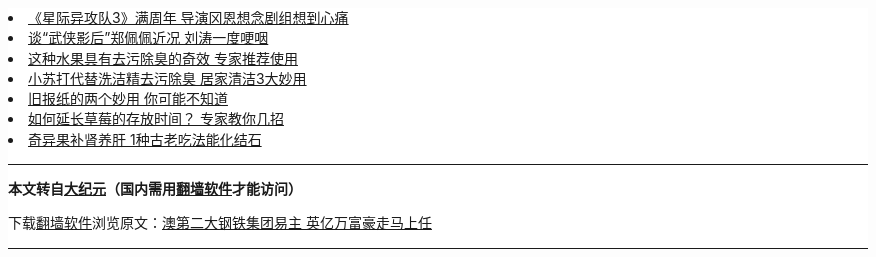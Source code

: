 <li><a href="https://github.com/19920513/djy/blob/master/gb/24/5/6/n14242053.md#1">《星际异攻队3》满周年 导演冈恩想念剧组想到心痛</a></li>
<li><a href="https://github.com/19920513/djy/blob/master/gb/24/5/7/n14243275.md#1">谈“武侠影后”郑佩佩近况 刘涛一度哽咽</a></li>
<li><a href="https://github.com/19920513/djy/blob/master/gb/24/5/6/n14241994.md#1">这种水果具有去污除臭的奇效 专家推荐使用</a></li>
<li><a href="https://github.com/19920513/djy/blob/master/gb/24/5/6/n14241556.md#1">小苏打代替洗洁精去污除臭 居家清洁3大妙用</a></li>
<li><a href="https://github.com/19920513/djy/blob/master/gb/24/5/7/n14242815.md#1">旧报纸的两个妙用 你可能不知道</a></li>
<li><a href="https://github.com/19920513/djy/blob/master/gb/24/5/7/n14242889.md#1">如何延长草莓的存放时间？ 专家教你几招</a></li>
<li><a href="https://github.com/19920513/djy/blob/master/gb/24/4/29/n14237086.md#1">奇异果补肾养肝 1种古老吃法能化结石</a></li>
<hr>
<strong>本文转自<a href="https://www.epochtimes.com">大纪元</a>（国内需用<a href="https://github.com/19920513/www/blob/master/README.md#8">翻墙软件</a>才能访问）</strong><p>下载<a href="https://github.com/19920513/www/blob/master/README.md#8">翻墙软件</a>浏览原文：<a href="https://www.epochtimes.com/gb/17/9/8/n9609781.htm">澳第二大钢铁集团易主 英亿万富豪走马上任</a></p><hr>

▶ **WHAT YOU WILL DO**
Print every entry above again without changing a word, and omit the pictures.

▶ **SOLUTION FOR THIS PROBLEM**
Source code

: <li><a href="https://github.com/19920513/djy/blob/master/gb/24/5/6/n14242053.md#1">《星际异攻队3》满周年 导演冈恩想念剧组想到心痛</a></li>
<li><a href="https://github.com/19920513/djy/blob/master/gb/24/5/7/n14243275.md#1">谈“武侠影后”郑佩佩近况 刘涛一度哽咽</a></li>
<li><a href="https://github.com/19920513/djy/blob/master/gb/24/5/6/n14241994.md#1">这种水果具有去污除臭的奇效 专家推荐使用</a></li>
<li><a href="https://github.com/19920513/djy/blob/master/gb/24/5/6/n14241556.md#1">小苏打代替洗洁精去污除臭 居家清洁3大妙用</a></li>
<li><a href="https://github.com/19920513/djy/blob/master/gb/24/5/7/n14242815.md#1">旧报纸的两个妙用 你可能不知道</a></li>
<li><a href="https://github.com/19920513/djy/blob/master/gb/24/5/7/n14242889.md#1">如何延长草莓的存放时间？ 专家教你几招</a></li>
<li><a href="https://github.com/19920513/djy/blob/master/gb/24/4/29/n14237086.md#1">奇异果补肾养肝 1种古老吃法能化结石</a></li>
<hr>
<strong>本文转自<a href="https://www.epochtimes.com">大纪元</a>（国内需用<a href="https://github.com/19920513/www/blob/master/README.md#8">翻墙软件</a>才能访问）</strong><p>下载<a href="https://github.com/19920513/www/blob/master/README.md#8">翻墙软件</a>浏览原文：<a href="https://www.epochtimes.com/gb/17/9/8/n9609781.htm">澳第二大钢铁集团易主 英亿万富豪走马上任</a></p><hr>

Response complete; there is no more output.